Tras lo cual arrojó la garrafa por la ventana al porche del jardín. Pero se le fue la mano y aterrizó contra el pedestal de su grupo escultórico preferido: Apolo persiguiendo a Dafne. Una enorme estrella de vino pegajoso mojó la piedra lisa y comenzó a chorrear hasta el suelo. Nicopolis se llegó corriendo a la ventana y se echó a reír.

—Tienes razón —dijo—. ¡Era un asqueroso!

A continuación mandó a la criadita Biti que limpiase el pedestal de la estatua con un paño y agua.

Nadie advirtió los restos de polvo blanco adheridos al mármol, porque también era blanco, y con el agua desapareció.

—Me alegro de que no acertaras en la estatua —dijo Nicopolis, sentándose en las rodillas de Sila, mientras ambos miraban cómo Biti fregaba el pedestal.

—Yo lo lamento —replicó Sila; pero parecía muy contento.

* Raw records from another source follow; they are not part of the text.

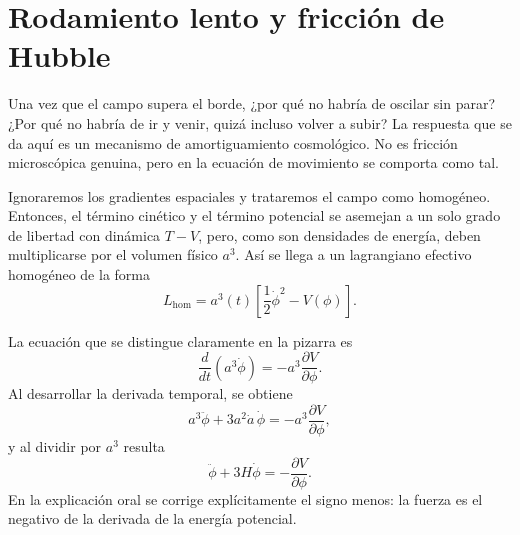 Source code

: \begin{classroomqa}
\end{classroomqa}

\section{Rodamiento lento y fricción de Hubble}

Una vez que el campo supera el borde, ¿por qué no habría de oscilar sin parar? ¿Por qué no habría de ir y venir, quizá incluso volver a subir? La respuesta que se da aquí es un mecanismo de amortiguamiento cosmológico. No es fricción microscópica genuina, pero en la ecuación de movimiento se comporta como tal.

Ignoraremos los gradientes espaciales y trataremos el campo como homogéneo. Entonces, el término cinético y el término potencial se asemejan a un solo grado de libertad con dinámica \(T-V\), pero, como son densidades de energía, deben multiplicarse por el volumen físico \(a^3\). Así se llega a un lagrangiano efectivo homogéneo de la forma
\begin{equation}
L_{\mathrm{hom}}=a^3(t)\left[\frac12\dot\phi^2-V(\phi)\right].
\end{equation}

La ecuación que se distingue claramente en la pizarra es
\begin{equation}
\frac{d}{dt}\left(a^3\dot\phi\right)=-a^3\frac{\partial V}{\partial\phi}.
\end{equation}
Al desarrollar la derivada temporal, se obtiene
\begin{equation}
a^3\ddot\phi+3a^2\dot a\,\dot\phi=-a^3\frac{\partial V}{\partial\phi},
\end{equation}
y al dividir por \(a^3\) resulta
\begin{equation}
\ddot\phi+3H\dot\phi=-\frac{\partial V}{\partial\phi}.
\end{equation}
En la explicación oral se corrige explícitamente el signo menos: la fuerza es el negativo de la derivada de la energía potencial.


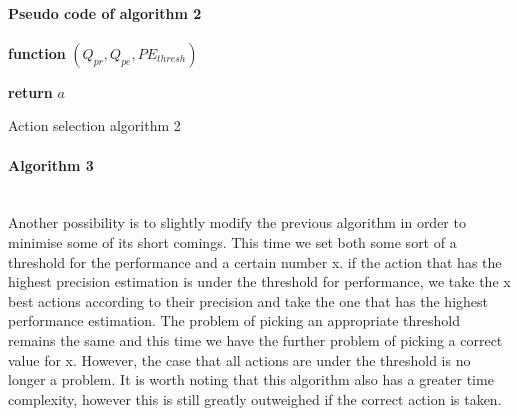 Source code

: \paragraph{Pseudo code of algorithm 2}
\begin{center}
	\begin{algorithm}[H]

    \textbf{function}  $(Q_{pr},Q_{pe},PE_{thresh})$\;
    
    
    \Indp{}\Indm
    \Indp{} \Indm
    \Indp
    
   
  
   \textbf{return} $a$
   
    
\caption{Action selection algorithm 2}
\end{algorithm}
\end{center}
\paragraph{Algorithm 3}\mbox{}\\
Another possibility is to slightly modify the previous algorithm in order to minimise some of its short comings. This time we set both some sort of a threshold for the performance and a certain number x. if the action that has the highest precision estimation is under the threshold for performance, we take the x best actions according to their precision and take the one that has the highest performance estimation. The problem of picking an appropriate threshold remains the same and this time we have the further problem of picking a correct value for x. However, the case that all actions are under the threshold is no longer a problem. It is worth noting that this algorithm also has a greater time complexity, however this is still greatly outweighed if the correct action is taken.
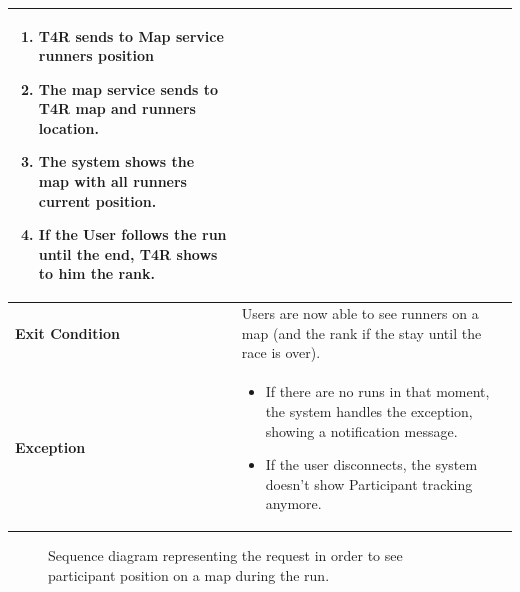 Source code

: \begin{table}[H]
\begin{tabular}{|p{3cm}|p{8.2cm}|}
\begin{enumerate}
                        \item T4R sends to Map service runners position
                                                \item The map service sends to T4R map and runners location.
                                                \item The system shows the map with all runners current position.
                                                \item If the User follows the run until the end, T4R shows to him the rank.
                                            \end{enumerate} \\
                     \hline
                    \textbf{Exit Condition} & Users are now able to see runners on a map (and the rank if the stay until the race is over). \\
                     \hline
                    \textbf{Exception} & 
                    \begin{itemize}
                        \item If there are no runs in that moment, the system handles the exception, showing a notification message.
                        \item If the user disconnects, the system doesn't show Participant tracking anymore.
                    \end{itemize} \\
                     \hline
                \end{tabular}  
            \end{table}
            
            \begin{figure}[H]
                \centering
                \caption{Sequence diagram representing the request in order to see participant position on a map during the run.}
                \label{fig:T4R-runner-tracking}
            \end{figure}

—¿Lo lamentas? ¡Lucio Cornelio, habrías estropeado la pintura! Menos mal que el pedestal es de mármol blanco.

—¡Bah! —replicó él, enseñando los dientes—. ¿Por qué tendré que estar constantemente rodeado de tontos? —añadió, apeando a Nicopolis del asiento.

No había quedado ninguna mancha; Biti retorció el trapo y vació el cubo en los pensamientos.

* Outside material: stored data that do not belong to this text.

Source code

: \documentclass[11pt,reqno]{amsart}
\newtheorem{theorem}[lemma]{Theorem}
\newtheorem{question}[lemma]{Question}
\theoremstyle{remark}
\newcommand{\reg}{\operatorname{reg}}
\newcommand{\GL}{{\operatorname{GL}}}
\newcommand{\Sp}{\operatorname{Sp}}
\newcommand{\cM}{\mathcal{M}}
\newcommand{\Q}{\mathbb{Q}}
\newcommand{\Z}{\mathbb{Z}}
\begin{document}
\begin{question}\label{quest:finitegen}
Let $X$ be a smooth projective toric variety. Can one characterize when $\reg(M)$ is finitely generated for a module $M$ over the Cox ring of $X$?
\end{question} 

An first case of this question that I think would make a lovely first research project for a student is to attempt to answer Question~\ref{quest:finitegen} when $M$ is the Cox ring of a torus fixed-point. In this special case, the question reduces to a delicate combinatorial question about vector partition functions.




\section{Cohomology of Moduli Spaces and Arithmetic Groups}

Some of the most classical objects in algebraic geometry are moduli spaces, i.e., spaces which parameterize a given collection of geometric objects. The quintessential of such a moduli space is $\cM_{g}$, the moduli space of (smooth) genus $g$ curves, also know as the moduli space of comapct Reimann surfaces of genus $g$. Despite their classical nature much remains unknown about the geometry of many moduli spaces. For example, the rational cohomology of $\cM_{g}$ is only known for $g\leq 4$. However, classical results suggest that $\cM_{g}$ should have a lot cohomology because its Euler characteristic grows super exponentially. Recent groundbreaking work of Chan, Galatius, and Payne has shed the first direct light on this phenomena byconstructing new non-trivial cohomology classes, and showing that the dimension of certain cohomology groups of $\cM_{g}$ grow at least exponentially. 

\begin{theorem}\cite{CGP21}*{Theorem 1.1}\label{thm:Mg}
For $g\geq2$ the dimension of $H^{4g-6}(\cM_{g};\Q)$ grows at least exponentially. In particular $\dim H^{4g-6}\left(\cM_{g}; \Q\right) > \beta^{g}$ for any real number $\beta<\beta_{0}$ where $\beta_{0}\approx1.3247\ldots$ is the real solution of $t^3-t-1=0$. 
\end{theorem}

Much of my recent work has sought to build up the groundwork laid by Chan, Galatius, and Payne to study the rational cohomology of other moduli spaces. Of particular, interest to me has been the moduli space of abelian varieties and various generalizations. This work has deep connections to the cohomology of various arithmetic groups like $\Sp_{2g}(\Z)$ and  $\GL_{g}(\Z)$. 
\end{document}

—¡Biti! —gritó Sila—. Lávate las manos, y lávatelas bien. No sabemos de qué ha muerto Stichus, y sí que le gustaba mucho el vino con miel. ¡Vamos, muévete!

Radiante porque él había advertido su presencia, Biti desapareció de escena.

 

* * *

 

—Hoy he conocido a un joven de lo más interesante —dijo Cayo Mario a Publio Rutilio Rufo.

Estaban sentados en el pórtico del templo de Tellus en el Carinae, que se hallaba cerca de la casa de Rutilio Rufo y en el que áquel día ventoso de otoño se tomaba bien el sol.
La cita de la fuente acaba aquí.